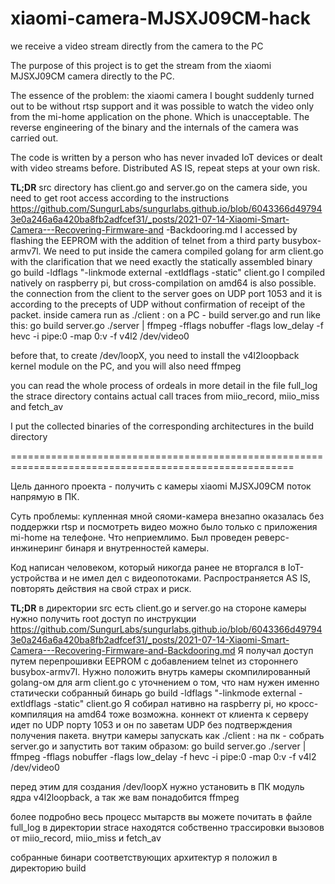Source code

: # xiaomi-camera-MJSXJ09CM-hack
we receive a video stream directly from the camera to the PC

The purpose of this project is to get the stream from the xiaomi MJSXJ09CM camera directly to the PC.

The essence of the problem: the xiaomi camera I bought suddenly turned out to be without rtsp support and it was possible to watch the video only from the mi-home application on the phone. Which is unacceptable.
The reverse engineering of the binary and the internals of the camera was carried out.

The code is written by a person who has never invaded IoT devices or dealt with video streams before.
Distributed AS IS, repeat steps at your own risk.

**TL;DR**
src directory has client.go and server.go
on the camera side, you need to get root access according to the instructions https://github.com/SungurLabs/sungurlabs.github.io/blob/6043366d497943e0a246a6a420ba8fb2adfcef31/_posts/2021-07-14-Xiaomi-Smart-Camera---Recovering-Firmware-and -Backdooring.md
I accessed by flashing the EEPROM with the addition of telnet from a third party busybox-armv7l.
We need to put inside the camera compiled golang for arm client.go with the clarification that we need exactly the statically assembled binary
go build -ldflags "-linkmode external -extldflags -static" client.go
I compiled natively on raspberry pi, but cross-compilation on amd64 is also possible.
the connection from the client to the server goes on UDP port 1053 and it is according to the precepts of UDP without confirmation of receipt of the packet.
inside camera run as ./client <your PC ip address>:<port>
on a PC - build server.go and run like this:
go build server.go
./server | ffmpeg -fflags nobuffer -flags low_delay -f hevc -i pipe:0 -map 0:v -f v4l2 /dev/video0

before that, to create /dev/loopX, you need to install the v4l2loopback kernel module on the PC, and you will also need ffmpeg

you can read the whole process of ordeals in more detail in the file full_log
the strace directory contains actual call traces from miio_record, miio_miss and fetch_av

I put the collected binaries of the corresponding architectures in the build directory

=======================================================================================================

Цель данного проекта - получить с камеры xiaomi MJSXJ09CM поток напрямую в ПК.

Суть проблемы: купленная мной сяоми-камера внезапно оказалась без поддержки rtsp и посмотреть видео можно было только с приложения mi-home на телефоне. Что неприемлимо.
Был проведен реверс-инжинеринг бинаря и внутренностей камеры.

Код написан человеком, который никогда ранее не вторгался в IoT-устройства и не имел дел с видеопотоками.
Распространяется AS IS, повторять действия на свой страх и риск.

**TL;DR**
в директории src есть client.go и server.go
на стороне камеры нужно получить root доступ по инструкции https://github.com/SungurLabs/sungurlabs.github.io/blob/6043366d497943e0a246a6a420ba8fb2adfcef31/_posts/2021-07-14-Xiaomi-Smart-Camera---Recovering-Firmware-and-Backdooring.md
Я получал доступ путем перепрошивки EEPROM с добавлением telnet из стороннего busybox-armv7l.
Нужно положить внутрь камеры скомпилированный golang-ом для arm client.go с уточнением о том, что нам нужен именно статически собранный бинарь
go build -ldflags "-linkmode external -extldflags -static" client.go
Я собирал нативно на raspberry pi, но кросс-компиляция на amd64 тоже возможна.
коннект от клиента к серверу идет по UDP порту 1053 и он по заветам UDP без подтверждения получения пакета.
внутри камеры запускать как ./client <your PC ip address>:<port>
на пк - собрать server.go и запустить вот таким образом:
go build server.go
./server | ffmpeg -fflags nobuffer -flags low_delay  -f hevc -i pipe:0 -map 0:v -f v4l2 /dev/video0

перед этим для создания /dev/loopX нужно установить в ПК модуль ядра v4l2loopback, а так же вам понадобится ffmpeg

более подробно весь процесс мытарств вы можете почитать в файле full_log
в директории strace находятся собственно трассировки вызовов от miio_record, miio_miss и fetch_av

собранные бинари соответствующих архитектур я положил в директорию build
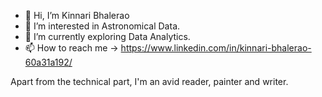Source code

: - 👋 Hi, I’m Kinnari Bhalerao
- 👀 I’m interested in Astronomical Data.
- 🌱 I’m currently exploring Data Analytics. 
- 📫 How to reach me -> https://www.linkedin.com/in/kinnari-bhalerao-60a31a192/

Apart from the technical part, I'm an avid reader, painter and writer.
<!---
kinnari15/kinnari15 is a ✨ special ✨ repository because its `README.md` (this file) appears on your GitHub profile.
You can click the Preview link to take a look at your changes.
--->
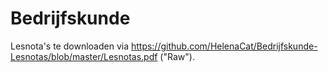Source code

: # Bedrijfskunde
Lesnota's te downloaden via https://github.com/HelenaCat/Bedrijfskunde-Lesnotas/blob/master/Lesnotas.pdf ("Raw").
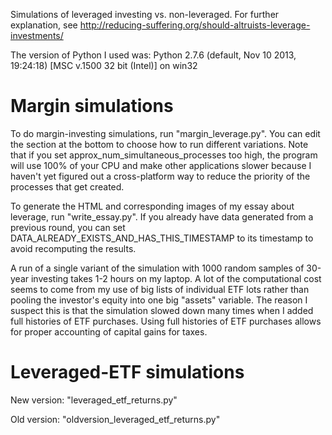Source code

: Simulations of leveraged investing vs. non-leveraged. For further explanation, see http://reducing-suffering.org/should-altruists-leverage-investments/

The version of Python I used was:
Python 2.7.6 (default, Nov 10 2013, 19:24:18) [MSC v.1500 32 bit (Intel)] on win32

# Margin simulations

To do margin-investing simulations, run "margin_leverage.py". You can edit the section at the bottom to choose how to run different variations. Note that if you set approx_num_simultaneous_processes too high, the program will use 100% of your CPU and make other applications slower because I haven't yet figured out a cross-platform way to reduce the priority of the processes that get created.

To generate the HTML and corresponding images of my essay about leverage, run "write_essay.py". If you already have data generated from a previous round, you can set DATA_ALREADY_EXISTS_AND_HAS_THIS_TIMESTAMP to its timestamp to avoid recomputing the results.

A run of a single variant of the simulation with 1000 random samples of 30-year investing takes 1-2 hours on my laptop. A lot of the computational cost seems to come from my use of big lists of individual ETF lots rather than pooling the investor's equity into one big "assets" variable. The reason I suspect this is that the simulation slowed down many times when I added full histories of ETF purchases. Using full histories of ETF purchases allows for proper accounting of capital gains for taxes.

# Leveraged-ETF simulations

New version: "leveraged_etf_returns.py"

Old version: "oldversion_leveraged_etf_returns.py"
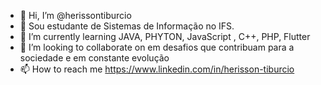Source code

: - 👋 Hi, I’m @herissontiburcio
- 👀 Sou estudante de Sistemas de Informação no IFS.
- 🌱 I’m currently learning  JAVA, PHYTON, JavaScript , C++, PHP,  Flutter
- 💞️ I’m looking to collaborate on  em desafios que contribuam para a sociedade e em constante evolução 
- 📫 How to reach me  https://www.linkedin.com/in/herisson-tiburcio

<!---
herissontiburcio/herissontiburcio is a ✨ special ✨ repository because its `README.md` (this file) appears on your GitHub profile.
You can click the Preview link to take a look at your changes.
--->
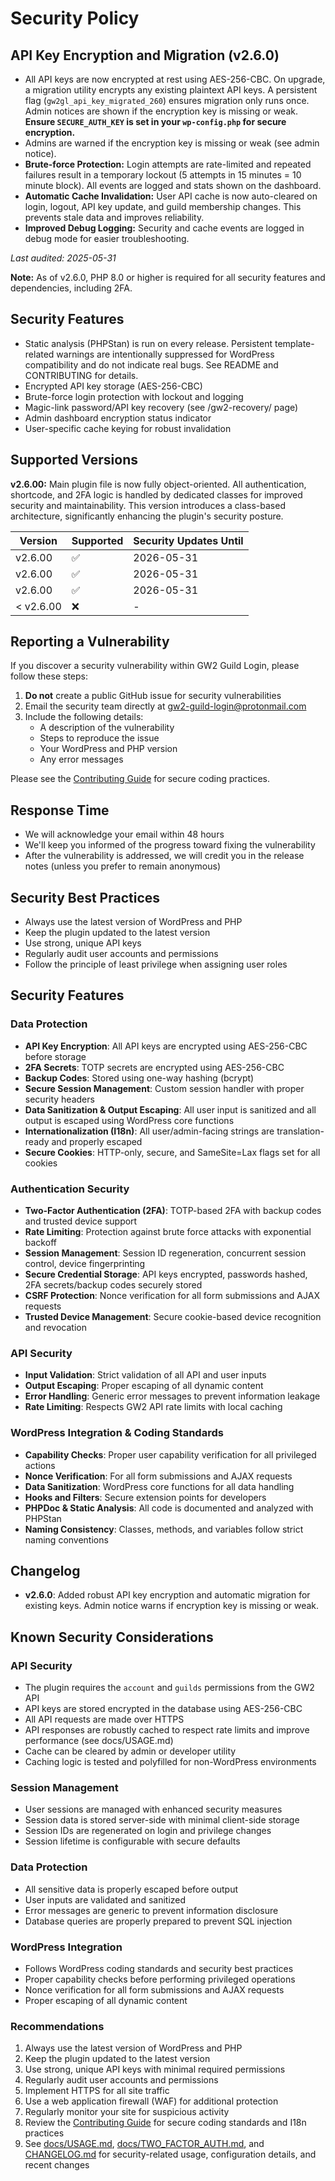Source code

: # Security Policy

## API Key Encryption and Migration (v2.6.0)
- All API keys are now encrypted at rest using AES-256-CBC. On upgrade, a migration utility encrypts any existing plaintext API keys. A persistent flag (`gw2gl_api_key_migrated_260`) ensures migration only runs once. Admin notices are shown if the encryption key is missing or weak. **Ensure `SECURE_AUTH_KEY` is set in your `wp-config.php` for secure encryption.**
- Admins are warned if the encryption key is missing or weak (see admin notice).
- **Brute-force Protection:** Login attempts are rate-limited and repeated failures result in a temporary lockout (5 attempts in 15 minutes = 10 minute block). All events are logged and stats shown on the dashboard.
- **Automatic Cache Invalidation:** User API cache is now auto-cleared on login, logout, API key update, and guild membership changes. This prevents stale data and improves reliability.
- **Improved Debug Logging:** Security and cache events are logged in debug mode for easier troubleshooting.

_Last audited: 2025-05-31_

**Note:** As of v2.6.0, PHP 8.0 or higher is required for all security features and dependencies, including 2FA.

## Security Features

- Static analysis (PHPStan) is run on every release. Persistent template-related warnings are intentionally suppressed for WordPress compatibility and do not indicate real bugs. See README and CONTRIBUTING for details.
- Encrypted API key storage (AES-256-CBC)
- Brute-force login protection with lockout and logging
- Magic-link password/API key recovery (see /gw2-recovery/ page)
- Admin dashboard encryption status indicator
- User-specific cache keying for robust invalidation

## Supported Versions

**v2.6.00:** Main plugin file is now fully object-oriented. All authentication, shortcode, and 2FA logic is handled by dedicated classes for improved security and maintainability. This version introduces a class-based architecture, significantly enhancing the plugin's security posture.


| Version | Supported          | Security Updates Until |
| ------- | ------------------ | --------------------- |
| v2.6.00   | :white_check_mark: | 2026-05-31            |
| v2.6.00   | :white_check_mark: | 2026-05-31            |
| v2.6.00   | :white_check_mark: | 2026-05-31            |
| < v2.6.00   | :x:                | -                     |

## Reporting a Vulnerability

If you discover a security vulnerability within GW2 Guild Login, please follow these steps:

1. **Do not** create a public GitHub issue for security vulnerabilities
2. Email the security team directly at [gw2-guild-login@protonmail.com](mailto:gw2-guild-login@protonmail.com)
3. Include the following details:
   - A description of the vulnerability
   - Steps to reproduce the issue
   - Your WordPress and PHP version
   - Any error messages

Please see the [Contributing Guide](CONTRIBUTING.md) for secure coding practices.

## Response Time

- We will acknowledge your email within 48 hours
- We'll keep you informed of the progress toward fixing the vulnerability
- After the vulnerability is addressed, we will credit you in the release notes (unless you prefer to remain anonymous)

## Security Best Practices

- Always use the latest version of WordPress and PHP
- Keep the plugin updated to the latest version
- Use strong, unique API keys
- Regularly audit user accounts and permissions
- Follow the principle of least privilege when assigning user roles

## Security Features

### Data Protection
- **API Key Encryption**: All API keys are encrypted using AES-256-CBC before storage
- **2FA Secrets**: TOTP secrets are encrypted using AES-256-CBC
- **Backup Codes**: Stored using one-way hashing (bcrypt)
- **Secure Session Management**: Custom session handler with proper security headers
- **Data Sanitization & Output Escaping**: All user input is sanitized and all output is escaped using WordPress core functions
- **Internationalization (I18n)**: All user/admin-facing strings are translation-ready and properly escaped
- **Secure Cookies**: HTTP-only, secure, and SameSite=Lax flags set for all cookies

### Authentication Security
- **Two-Factor Authentication (2FA)**: TOTP-based 2FA with backup codes and trusted device support
- **Rate Limiting**: Protection against brute force attacks with exponential backoff
- **Session Management**: Session ID regeneration, concurrent session control, device fingerprinting
- **Secure Credential Storage**: API keys encrypted, passwords hashed, 2FA secrets/backup codes securely stored
- **CSRF Protection**: Nonce verification for all form submissions and AJAX requests
- **Trusted Device Management**: Secure cookie-based device recognition and revocation

### API Security
- **Input Validation**: Strict validation of all API and user inputs
- **Output Escaping**: Proper escaping of all dynamic content
- **Error Handling**: Generic error messages to prevent information leakage
- **Rate Limiting**: Respects GW2 API rate limits with local caching

### WordPress Integration & Coding Standards
- **Capability Checks**: Proper user capability verification for all privileged actions
- **Nonce Verification**: For all form submissions and AJAX requests
- **Data Sanitization**: WordPress core functions for all data handling
- **Hooks and Filters**: Secure extension points for developers
- **PHPDoc & Static Analysis**: All code is documented and analyzed with PHPStan
- **Naming Consistency**: Classes, methods, and variables follow strict naming conventions

## Changelog

- **v2.6.0**: Added robust API key encryption and automatic migration for existing keys. Admin notice warns if encryption key is missing or weak.

## Known Security Considerations

### API Security
- The plugin requires the `account` and `guilds` permissions from the GW2 API
- API keys are stored encrypted in the database using AES-256-CBC
- All API requests are made over HTTPS
- API responses are robustly cached to respect rate limits and improve performance (see docs/USAGE.md)
- Cache can be cleared by admin or developer utility
- Caching logic is tested and polyfilled for non-WordPress environments

### Session Management
- User sessions are managed with enhanced security measures
- Session data is stored server-side with minimal client-side storage
- Session IDs are regenerated on login and privilege changes
- Session lifetime is configurable with secure defaults

### Data Protection
- All sensitive data is properly escaped before output
- User inputs are validated and sanitized
- Error messages are generic to prevent information disclosure
- Database queries are properly prepared to prevent SQL injection

### WordPress Integration
- Follows WordPress coding standards and security best practices
- Proper capability checks before performing privileged operations
- Nonce verification for all form submissions and AJAX requests
- Proper escaping of all dynamic content

### Recommendations
1. Always use the latest version of WordPress and PHP
2. Keep the plugin updated to the latest version
3. Use strong, unique API keys with minimal required permissions
4. Regularly audit user accounts and permissions
5. Implement HTTPS for all site traffic
6. Use a web application firewall (WAF) for additional protection
7. Regularly monitor your site for suspicious activity
8. Review the [Contributing Guide](CONTRIBUTING.md) for secure coding standards and I18n practices
9. See [docs/USAGE.md](docs/USAGE.md), [docs/TWO_FACTOR_AUTH.md](docs/TWO_FACTOR_AUTH.md), and [CHANGELOG.md](CHANGELOG.md) for security-related usage, configuration details, and recent changes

* Task objective: Look through the data above. Copy every line with the string "AJAX" in it.

* Solution for this exercise:
- **CSRF Protection**: Nonce verification for all form submissions and AJAX requests
- **Nonce Verification**: For all form submissions and AJAX requests
- Nonce verification for all form submissions and AJAX requests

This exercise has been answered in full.